━━ Extracted material ━━

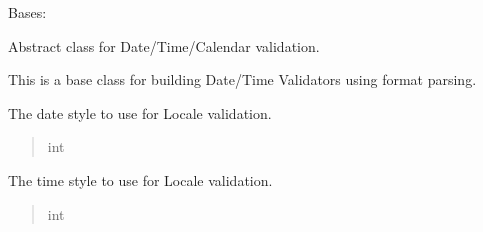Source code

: \documentclass[letterpaper,10pt,english]{sphinxmanual}
\begin{document}
\begin{fulllineitems}
\label{\detokenize{apache_commons_validator_python.routines:apache_commons_validator_python.routines.abstract_calendar_validator.AbstractCalendarValidator}}
\pysigstartsignatures
{}
\pysigstopsignatures
\sphinxAtStartPar
Bases: 

\sphinxAtStartPar
Abstract class for Date/Time/Calendar validation.

\sphinxAtStartPar
This is a base class for building Date/Time Validators using format parsing.

\begin{fulllineitems}
\label{\detokenize{apache_commons_validator_python.routines:apache_commons_validator_python.routines.abstract_calendar_validator.AbstractCalendarValidator.date_style}}
\pysigstartsignatures
{}
\pysigstopsignatures
\sphinxAtStartPar
The date style to use for Locale validation.
\begin{quote}\begin{description}
\sphinxAtStartPar
int

\end{description}\end{quote}

\end{fulllineitems}


\begin{fulllineitems}
\label{\detokenize{apache_commons_validator_python.routines:apache_commons_validator_python.routines.abstract_calendar_validator.AbstractCalendarValidator.time_style}}
\pysigstartsignatures
{}
\pysigstopsignatures
\sphinxAtStartPar
The time style to use for Locale validation.
\begin{quote}\begin{description}
\sphinxAtStartPar
int


\end{description}
\end{quote}
\end{fulllineitems}
\end{fulllineitems}
\end{document}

━━━

◆ **Task directions**
For the entries above, return an exact copy that omits the images.

◆ **Result of this exercise**
Source code

: \documentclass[letterpaper,10pt,english]{sphinxmanual}
\begin{document}
\begin{fulllineitems}
\label{\detokenize{apache_commons_validator_python.routines:apache_commons_validator_python.routines.abstract_calendar_validator.AbstractCalendarValidator}}
\pysigstartsignatures
{}
\pysigstopsignatures
\sphinxAtStartPar
Bases: 

\sphinxAtStartPar
Abstract class for Date/Time/Calendar validation.

\sphinxAtStartPar
This is a base class for building Date/Time Validators using format parsing.

\begin{fulllineitems}
\label{\detokenize{apache_commons_validator_python.routines:apache_commons_validator_python.routines.abstract_calendar_validator.AbstractCalendarValidator.date_style}}
\pysigstartsignatures
{}
\pysigstopsignatures
\sphinxAtStartPar
The date style to use for Locale validation.
\begin{quote}\begin{description}
\sphinxAtStartPar
int

\end{description}\end{quote}

\end{fulllineitems}


\begin{fulllineitems}
\label{\detokenize{apache_commons_validator_python.routines:apache_commons_validator_python.routines.abstract_calendar_validator.AbstractCalendarValidator.time_style}}
\pysigstartsignatures
{}
\pysigstopsignatures
\sphinxAtStartPar
The time style to use for Locale validation.
\begin{quote}\begin{description}
\sphinxAtStartPar
int


\end{description}
\end{quote}
\end{fulllineitems}
\end{fulllineitems}
\end{document}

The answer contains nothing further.